━━ Dataset content

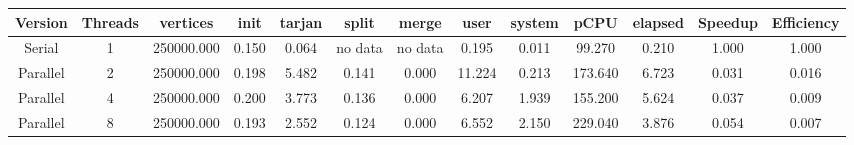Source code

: \begin{tabular}{|c|c|c|c|c|c|c|c|c|c|c|c|c|}
\toprule
 Version &  Threads &   vertices &  init &  tarjan &   split &   merge &   user &  system &    pCPU &  elapsed &  Speedup &  Efficiency \\
\midrule
  Serial &        1 & 250000.000 & 0.150 &   0.064 & no data & no data &  0.195 &   0.011 &  99.270 &    0.210 &    1.000 &       1.000 \\
Parallel &        2 & 250000.000 & 0.198 &   5.482 &   0.141 &   0.000 & 11.224 &   0.213 & 173.640 &    6.723 &    0.031 &       0.016 \\
Parallel &        4 & 250000.000 & 0.200 &   3.773 &   0.136 &   0.000 &  6.207 &   1.939 & 155.200 &    5.624 &    0.037 &       0.009 \\
Parallel &        8 & 250000.000 & 0.193 &   2.552 &   0.124 &   0.000 &  6.552 &   2.150 & 229.040 &    3.876 &    0.054 &       0.007 \\
\bottomrule
\end{tabular}
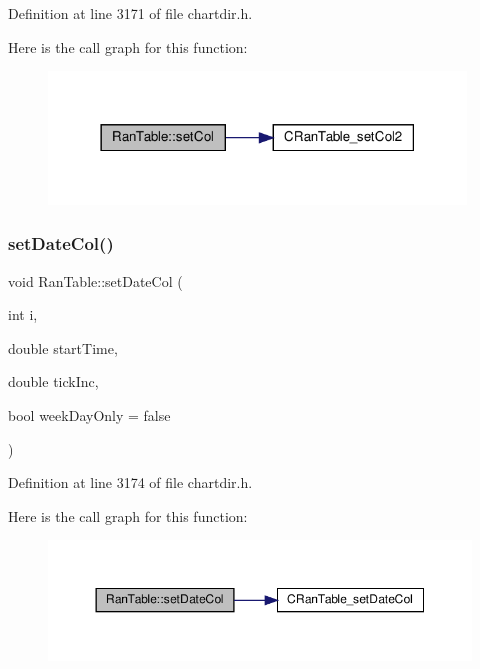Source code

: Definition at line 3171 of file chartdir.\+h.

Here is the call graph for this function\+:
\nopagebreak
\begin{figure}[H]
\begin{center}
\leavevmode
\includegraphics[width=314pt]{class_ran_table_a7d3124584c2fec6e029e1fc23771570f_cgraph}
\end{center}
\end{figure}
\mbox{\label{class_ran_table_a43a91048df7d3dcdeebe4342a6c6b514}} 
\subsubsection{\texorpdfstring{set\+Date\+Col()}{setDateCol()}}
{\footnotesize\ttfamily void Ran\+Table\+::set\+Date\+Col (\begin{DoxyParamCaption}\item[{int}]{i,  }\item[{double}]{start\+Time,  }\item[{double}]{tick\+Inc,  }\item[{bool}]{week\+Day\+Only = {\ttfamily false} }\end{DoxyParamCaption})\hspace{0.3cm}{\ttfamily [inline]}}



Definition at line 3174 of file chartdir.\+h.

Here is the call graph for this function\+:
\nopagebreak
\begin{figure}[H]
\begin{center}
\leavevmode
\includegraphics[width=350pt]{class_ran_table_a43a91048df7d3dcdeebe4342a6c6b514_cgraph}
\end{center}
\end{figure}
\mbox{\label{class_ran_table_a7df8569529d0bda58899803aa8972f38}} 
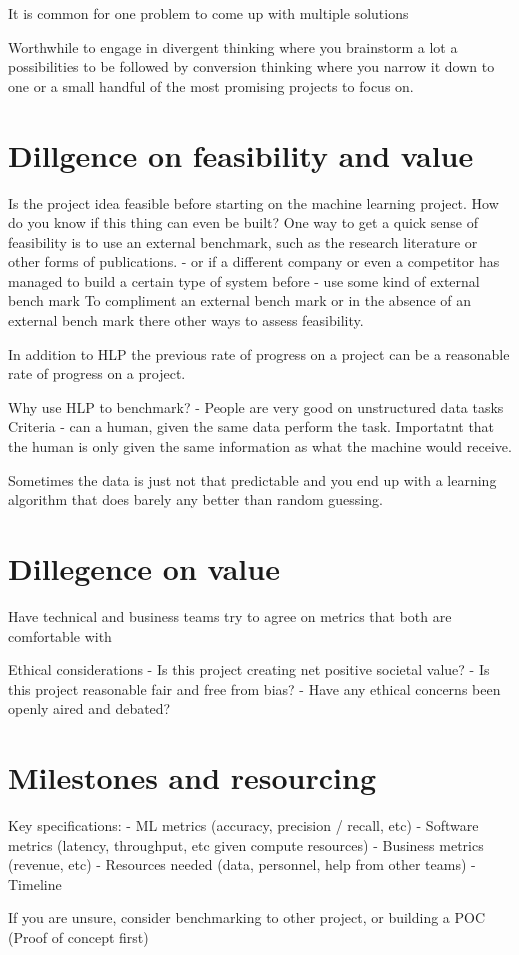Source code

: It is common for one problem to come up with multiple solutions

Worthwhile to engage in divergent thinking where you brainstorm a lot a possibilities to be followed by conversion thinking where you narrow it down to one or a small handful of the most promising projects to focus on.

\section{Dillgence on feasibility and value}

Is the project idea feasible before starting on the machine learning project.
How do you know if this thing can even be built?
One way to get a quick sense of feasibility is to use an external benchmark, such as the research literature or other forms of publications.
- or if a different company or even a competitor has managed to build a certain type of system before
- use some kind of external bench mark
To compliment an external bench mark or in the absence of an external bench mark there other ways to assess feasibility.


In addition to HLP the previous rate of progress on a project can be a reasonable rate of progress on a project.

Why use HLP to benchmark?
- People are very good on unstructured data tasks
Criteria - can a human, given the same data perform the task.
Importatnt that the human is only given the same information as what the machine would receive.

Sometimes the data is just not that predictable and you end up with a learning algorithm that does barely any better than random guessing.




\section{Dillegence on value}

Have technical and business teams try to agree on metrics that both are comfortable with

Ethical considerations
- Is this project creating net positive societal value?
- Is this project reasonable fair and free from bias?
- Have any ethical concerns been openly aired and debated?

\section{Milestones and resourcing}

Key specifications:
- ML metrics (accuracy, precision / recall, etc)
- Software metrics (latency, throughput, etc given compute resources)
- Business metrics (revenue, etc)
- Resources needed (data, personnel, help from other teams)
- Timeline

If you are unsure, consider benchmarking to other project, or building a POC (Proof of concept first)
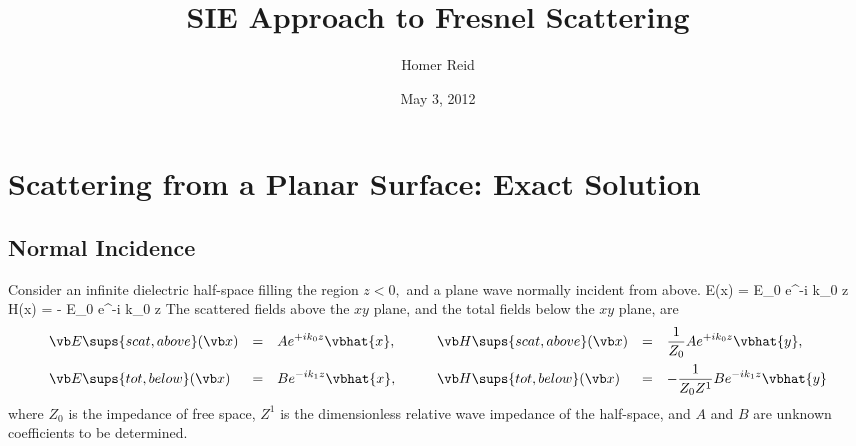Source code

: \documentclass{article}
\title{SIE Approach to Fresnel Scattering}
\author {Homer Reid}
\date {May 3, 2012}
\begin{document}
\maketitle

\pagestyle{myheadings}


\tableofcontents 

\newpage
\section{Scattering from a Planar Surface: Exact Solution}

\subsection*{Normal Incidence}

Consider an infinite dielectric half-space filling the region $z<0,$
and a plane wave normally incident from above.
{
  \vb E(\vb x) = E_0 e^{-i k_0 z}   \qquad
  \vb H(\vb x) = - E_0 e^{-i k_0 z} 
}
The scattered fields above the $xy$ plane, and the total fields below 
the $xy$ plane, are 
$$\begin{array}{lcllcl}
 \displaystyle{
  \vb E\sups{scat,above}(\vb x) 
              }
 &=
 &
 \displaystyle{
   A e^{+ik_0z}\vbhat{x}, 
              }
\qquad  
 &\displaystyle{
  \vb H\sups{scat,above}(\vb x) 
               }
 &= 
 &\displaystyle{
  \frac{1}{Z_0} A e^{+ik_0z}\vbhat{y}, 
               }
\\[10pt]
 \displaystyle{
  \vb E\sups{tot,below}(\vb x) 
              }
 &=
 &
 \displaystyle{
   B e^{-ik_1z}\vbhat{x}, 
              }
\qquad  
 &\displaystyle{
  \vb H\sups{tot,below}(\vb x) 
               }
 &= 
 &\displaystyle{
  -\frac{1}{Z_0 Z^1} B e^{-ik_1z}\vbhat{y}
               }
\end{array}$$
where $Z_0$ is the impedance of free space, 
$Z^1$ is the dimensionless relative wave impedance 
of the half-space, and $A$ and $B$ are unknown 
coefficients to be determined.
\end{document}
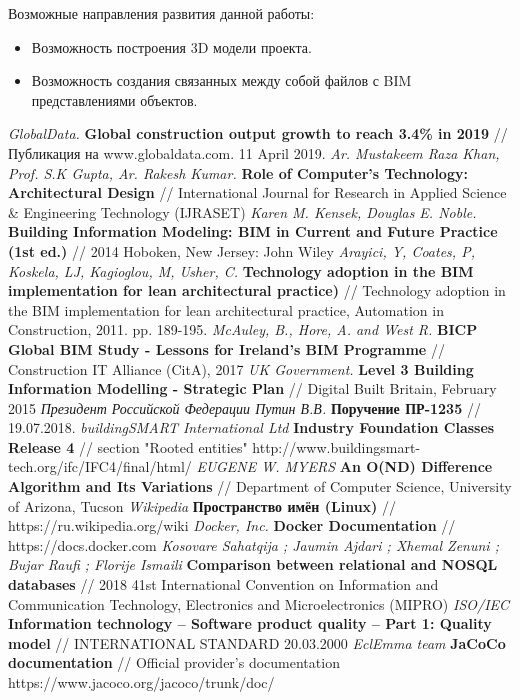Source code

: \documentclass[a4paper,14pt]{extreport} %
\begin{document}
Возможные направления развития данной работы:
\begin{itemize}
\item Возможность построения 3D модели проекта.
\item Возможность создания связанных между собой файлов с BIM представлениями объектов.
\end{itemize}

\begin{thebibliography}{1}
{\small
{} {\it GlobalData.}
\textbf{Global construction output growth to reach 3.4\% in 2019} // Публикация на www.globaldata.com. 11 April 2019.
 \textit{Ar. Mustakeem Raza Khan, Prof. S.K Gupta, Ar. Rakesh Kumar.}
\textbf{Role of Computer’s Technology: Architectural Design} // International Journal for Research in Applied Science \& Engineering Technology (IJRASET)
 {\it Karen M. Kensek, Douglas E. Noble.}
\textbf{Building Information Modeling: BIM in Current and Future Practice (1st ed.)} // 2014 Hoboken, New Jersey: John Wiley
 {\it Arayici, Y, Coates, P, Koskela, LJ, Kagioglou, M, Usher, C.}
\textbf{Technology adoption in the BIM implementation for lean architectural practice)} // Technology adoption in the BIM implementation for lean architectural practice, Automation in Construction, 2011. pp. 189-195.
 {\it McAuley, B., Hore, A. and West R.}
\textbf{BICP Global BIM Study - Lessons for Ireland’s BIM Programme} // Construction IT Alliance (CitA), 2017
 {\it UK Government.}
\textbf{Level 3 Building Information Modelling - Strategic Plan} // Digital Built Britain, February 2015
 {\it Президент Российской Федерации Путин В.В.}
\textbf{Поручение ПР-1235} // 19.07.2018.
 {\it buildingSMART International Ltd}
\textbf{Industry Foundation Classes Release 4} // section "Rooted entities" \hspace{0.5cm} http://www.buildingsmart-tech.org/ifc/IFC4/final/html/
 {\it EUGENE W. MYERS}
\textbf{An O(ND) Difference Algorithm and Its Variations} // Department of Computer Science, University of Arizona, Tucson
 {\it Wikipedia}
\textbf{Пространство имён (Linux)} // https://ru.wikipedia.org/wiki
 {\it Docker, Inc.}
\textbf{Docker Documentation} //  https://docs.docker.com
 {\it Kosovare Sahatqija ; Jaumin Ajdari ; Xhemal Zenuni ; Bujar Raufi ; Florije Ismaili}
\textbf{Comparison between relational and NOSQL databases} // 2018 41st International Convention on Information and Communication Technology, Electronics and Microelectronics (MIPRO)
 {\it ISO/IEC}
\textbf{Information technology -- Software product quality -- Part 1: Quality model} // INTERNATIONAL STANDARD 20.03.2000
 {\it EclEmma team}
\textbf{JaCoCo documentation} // Official provider's documentation https://www.jacoco.org/jacoco/trunk/doc/
}
\end{thebibliography}
\end{document}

━━━━

### What to produce
What is needed is an exact copy of the lines from the start of the records through the line containing "2 & 250000.000", with no pictures.

### Answer to this task
Source code

: \begin{tabular}{|c|c|c|c|c|c|c|c|c|c|c|c|c|}
\toprule
 Version &  Threads &   vertices &  init &  tarjan &   split &   merge &   user &  system &    pCPU &  elapsed &  Speedup &  Efficiency \\
\midrule
  Serial &        1 & 250000.000 & 0.150 &   0.064 & no data & no data &  0.195 &   0.011 &  99.270 &    0.210 &    1.000 &       1.000 \\
Parallel &        2 & 250000.000 & 0.198 &   5.482 &   0.141 &   0.000 & 11.224 &   0.213 & 173.640 &    6.723 &    0.031 &       0.016 \\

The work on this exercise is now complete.